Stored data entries

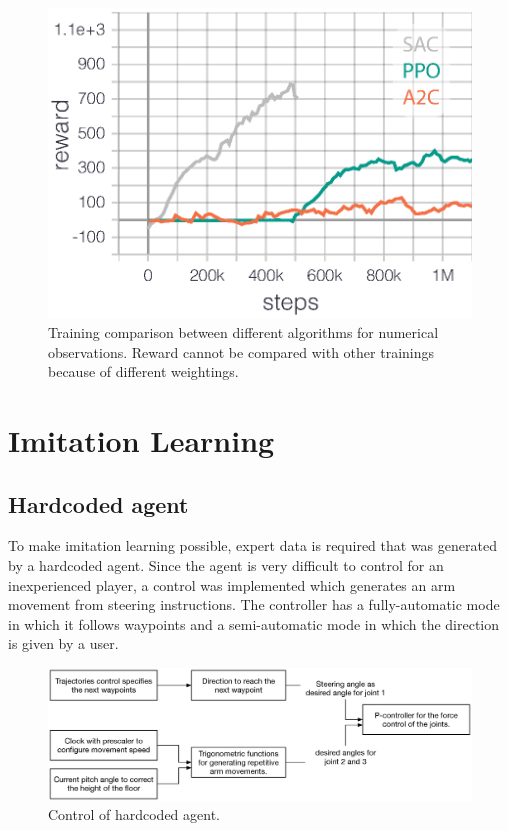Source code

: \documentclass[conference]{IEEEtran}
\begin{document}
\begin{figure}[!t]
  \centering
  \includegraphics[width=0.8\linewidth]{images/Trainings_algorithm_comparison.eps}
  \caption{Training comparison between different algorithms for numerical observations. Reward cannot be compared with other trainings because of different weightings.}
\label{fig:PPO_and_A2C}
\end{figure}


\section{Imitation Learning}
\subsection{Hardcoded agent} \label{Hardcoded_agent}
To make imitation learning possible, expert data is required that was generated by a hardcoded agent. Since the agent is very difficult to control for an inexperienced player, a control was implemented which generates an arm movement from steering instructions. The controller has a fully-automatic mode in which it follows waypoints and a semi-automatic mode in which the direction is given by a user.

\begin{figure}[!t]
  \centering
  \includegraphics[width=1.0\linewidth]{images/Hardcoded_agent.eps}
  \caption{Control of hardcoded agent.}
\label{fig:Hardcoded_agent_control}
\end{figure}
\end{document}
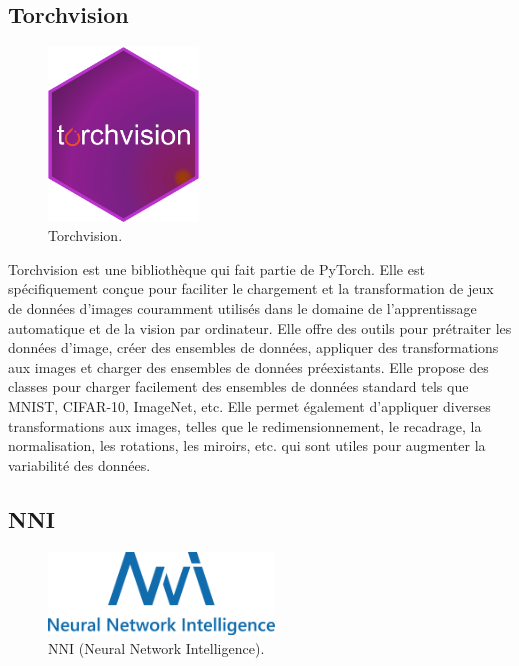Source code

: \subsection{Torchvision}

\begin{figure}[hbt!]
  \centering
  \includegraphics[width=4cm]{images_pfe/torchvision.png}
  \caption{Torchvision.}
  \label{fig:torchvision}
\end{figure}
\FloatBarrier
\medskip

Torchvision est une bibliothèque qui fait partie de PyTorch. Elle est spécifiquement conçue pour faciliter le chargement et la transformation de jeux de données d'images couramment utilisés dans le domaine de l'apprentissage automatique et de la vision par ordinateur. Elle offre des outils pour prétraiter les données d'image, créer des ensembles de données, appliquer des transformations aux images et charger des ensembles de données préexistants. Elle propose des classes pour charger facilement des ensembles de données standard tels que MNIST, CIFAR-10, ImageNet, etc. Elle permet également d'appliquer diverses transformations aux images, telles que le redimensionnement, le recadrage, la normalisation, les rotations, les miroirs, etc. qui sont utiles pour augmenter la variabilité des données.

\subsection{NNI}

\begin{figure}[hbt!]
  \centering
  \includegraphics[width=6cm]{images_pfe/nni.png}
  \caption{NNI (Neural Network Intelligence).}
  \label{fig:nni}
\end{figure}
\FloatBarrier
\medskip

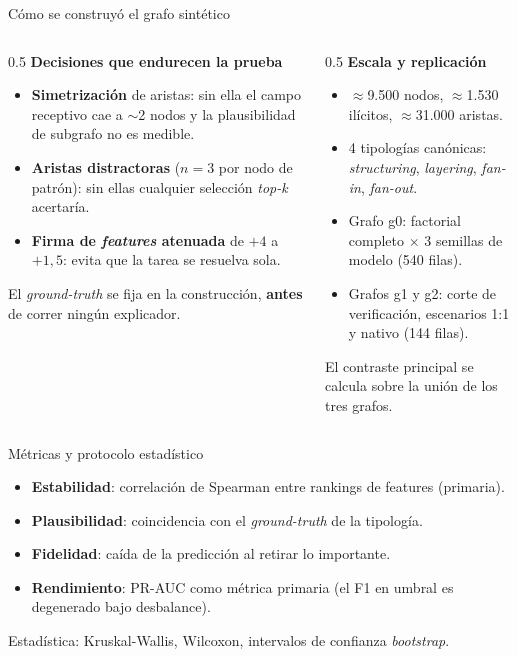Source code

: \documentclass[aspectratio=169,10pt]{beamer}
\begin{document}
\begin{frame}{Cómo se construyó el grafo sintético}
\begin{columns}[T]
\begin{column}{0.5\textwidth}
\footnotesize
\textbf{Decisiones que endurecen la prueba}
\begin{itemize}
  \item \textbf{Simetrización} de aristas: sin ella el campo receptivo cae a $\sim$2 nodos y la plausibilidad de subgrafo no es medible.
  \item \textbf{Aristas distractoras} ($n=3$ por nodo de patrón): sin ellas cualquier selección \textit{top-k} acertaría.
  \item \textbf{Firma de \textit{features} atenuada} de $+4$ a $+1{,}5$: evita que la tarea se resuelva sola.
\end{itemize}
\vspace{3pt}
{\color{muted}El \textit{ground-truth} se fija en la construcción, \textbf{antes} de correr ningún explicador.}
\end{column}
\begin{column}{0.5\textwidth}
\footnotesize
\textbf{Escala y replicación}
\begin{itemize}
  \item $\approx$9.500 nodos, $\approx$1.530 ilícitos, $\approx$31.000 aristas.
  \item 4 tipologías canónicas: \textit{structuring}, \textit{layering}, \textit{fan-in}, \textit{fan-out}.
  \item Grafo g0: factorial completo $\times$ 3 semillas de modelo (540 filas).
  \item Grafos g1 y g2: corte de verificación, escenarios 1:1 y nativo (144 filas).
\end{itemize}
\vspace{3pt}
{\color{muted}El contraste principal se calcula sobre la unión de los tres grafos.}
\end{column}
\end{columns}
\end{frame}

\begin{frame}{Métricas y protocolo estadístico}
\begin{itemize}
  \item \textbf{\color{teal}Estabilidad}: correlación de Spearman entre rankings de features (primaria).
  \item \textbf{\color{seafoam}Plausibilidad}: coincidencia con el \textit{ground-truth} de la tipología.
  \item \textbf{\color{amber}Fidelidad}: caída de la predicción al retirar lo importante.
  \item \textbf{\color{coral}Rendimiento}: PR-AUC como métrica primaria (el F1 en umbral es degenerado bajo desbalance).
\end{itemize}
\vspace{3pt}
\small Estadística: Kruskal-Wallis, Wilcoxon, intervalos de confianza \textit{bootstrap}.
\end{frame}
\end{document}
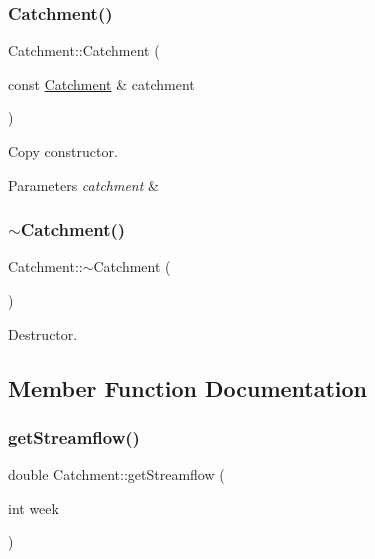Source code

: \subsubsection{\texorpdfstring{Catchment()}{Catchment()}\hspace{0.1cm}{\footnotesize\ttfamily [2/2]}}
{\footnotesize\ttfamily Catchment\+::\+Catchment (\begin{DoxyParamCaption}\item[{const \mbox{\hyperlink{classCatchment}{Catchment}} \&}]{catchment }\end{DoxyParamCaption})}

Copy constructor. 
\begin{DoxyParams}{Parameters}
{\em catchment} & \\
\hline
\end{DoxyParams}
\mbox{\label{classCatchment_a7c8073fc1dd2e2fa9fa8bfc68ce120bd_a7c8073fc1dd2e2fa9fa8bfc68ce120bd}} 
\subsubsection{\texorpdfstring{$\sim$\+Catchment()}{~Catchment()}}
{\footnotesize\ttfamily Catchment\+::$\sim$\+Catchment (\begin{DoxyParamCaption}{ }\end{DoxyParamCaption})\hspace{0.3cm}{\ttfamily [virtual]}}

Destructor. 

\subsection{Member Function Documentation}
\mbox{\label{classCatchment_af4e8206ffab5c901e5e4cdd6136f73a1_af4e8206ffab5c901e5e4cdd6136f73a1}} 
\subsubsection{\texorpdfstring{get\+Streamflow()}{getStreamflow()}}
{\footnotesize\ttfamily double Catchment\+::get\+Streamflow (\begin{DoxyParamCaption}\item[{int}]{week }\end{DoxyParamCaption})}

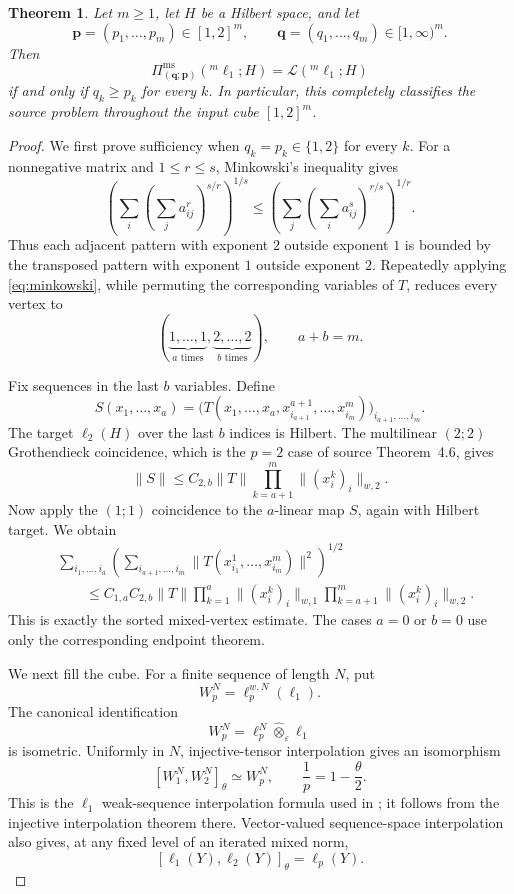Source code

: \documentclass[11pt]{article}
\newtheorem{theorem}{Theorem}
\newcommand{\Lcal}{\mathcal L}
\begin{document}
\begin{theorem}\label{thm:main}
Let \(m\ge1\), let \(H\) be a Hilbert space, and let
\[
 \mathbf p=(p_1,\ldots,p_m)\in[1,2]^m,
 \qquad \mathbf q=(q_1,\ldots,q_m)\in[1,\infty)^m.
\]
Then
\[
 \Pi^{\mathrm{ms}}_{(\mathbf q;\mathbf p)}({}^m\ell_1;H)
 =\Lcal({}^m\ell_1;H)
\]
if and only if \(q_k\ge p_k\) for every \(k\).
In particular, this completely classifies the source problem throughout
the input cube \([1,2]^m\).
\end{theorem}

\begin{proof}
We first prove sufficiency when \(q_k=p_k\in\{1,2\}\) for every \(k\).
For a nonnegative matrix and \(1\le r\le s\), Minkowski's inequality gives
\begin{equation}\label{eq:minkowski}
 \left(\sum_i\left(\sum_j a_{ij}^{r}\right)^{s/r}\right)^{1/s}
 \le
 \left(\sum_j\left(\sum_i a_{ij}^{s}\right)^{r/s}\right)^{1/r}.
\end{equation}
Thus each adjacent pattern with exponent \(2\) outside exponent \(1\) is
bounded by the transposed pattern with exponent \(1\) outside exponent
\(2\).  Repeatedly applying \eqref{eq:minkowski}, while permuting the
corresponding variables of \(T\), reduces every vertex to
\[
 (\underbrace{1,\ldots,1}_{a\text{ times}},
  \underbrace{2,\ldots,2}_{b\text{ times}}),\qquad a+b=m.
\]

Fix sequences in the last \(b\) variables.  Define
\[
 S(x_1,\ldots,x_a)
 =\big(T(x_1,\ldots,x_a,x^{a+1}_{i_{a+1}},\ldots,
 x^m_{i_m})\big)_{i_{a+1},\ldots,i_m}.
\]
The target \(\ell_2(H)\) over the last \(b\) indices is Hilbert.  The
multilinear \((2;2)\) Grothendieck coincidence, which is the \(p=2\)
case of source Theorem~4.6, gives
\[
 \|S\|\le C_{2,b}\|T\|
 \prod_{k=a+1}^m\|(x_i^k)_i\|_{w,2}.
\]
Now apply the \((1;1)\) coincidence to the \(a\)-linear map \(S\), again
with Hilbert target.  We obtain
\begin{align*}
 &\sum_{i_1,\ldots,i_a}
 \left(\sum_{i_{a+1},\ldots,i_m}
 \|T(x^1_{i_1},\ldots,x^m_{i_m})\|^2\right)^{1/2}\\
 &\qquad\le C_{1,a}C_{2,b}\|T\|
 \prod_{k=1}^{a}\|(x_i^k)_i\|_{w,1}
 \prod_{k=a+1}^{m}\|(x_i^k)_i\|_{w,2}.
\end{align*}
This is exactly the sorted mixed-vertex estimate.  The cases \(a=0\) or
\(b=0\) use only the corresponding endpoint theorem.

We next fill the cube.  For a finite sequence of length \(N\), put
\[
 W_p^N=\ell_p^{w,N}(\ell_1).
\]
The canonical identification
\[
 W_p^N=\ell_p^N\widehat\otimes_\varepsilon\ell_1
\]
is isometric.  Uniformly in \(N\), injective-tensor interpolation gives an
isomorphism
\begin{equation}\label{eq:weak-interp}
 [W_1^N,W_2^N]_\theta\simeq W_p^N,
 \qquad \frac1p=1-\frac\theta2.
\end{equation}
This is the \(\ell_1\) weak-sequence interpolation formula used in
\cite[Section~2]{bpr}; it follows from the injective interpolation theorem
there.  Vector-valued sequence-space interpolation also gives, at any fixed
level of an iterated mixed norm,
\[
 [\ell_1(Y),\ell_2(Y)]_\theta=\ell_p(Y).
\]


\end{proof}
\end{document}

■ ACTION ITEM
Pull out each line of the entries that contains "every".

■ RESPONSE BELOW
if and only if \(q_k\ge p_k\) for every \(k\).
We first prove sufficiency when \(q_k=p_k\in\{1,2\}\) for every \(k\).
corresponding variables of \(T\), reduces every vertex to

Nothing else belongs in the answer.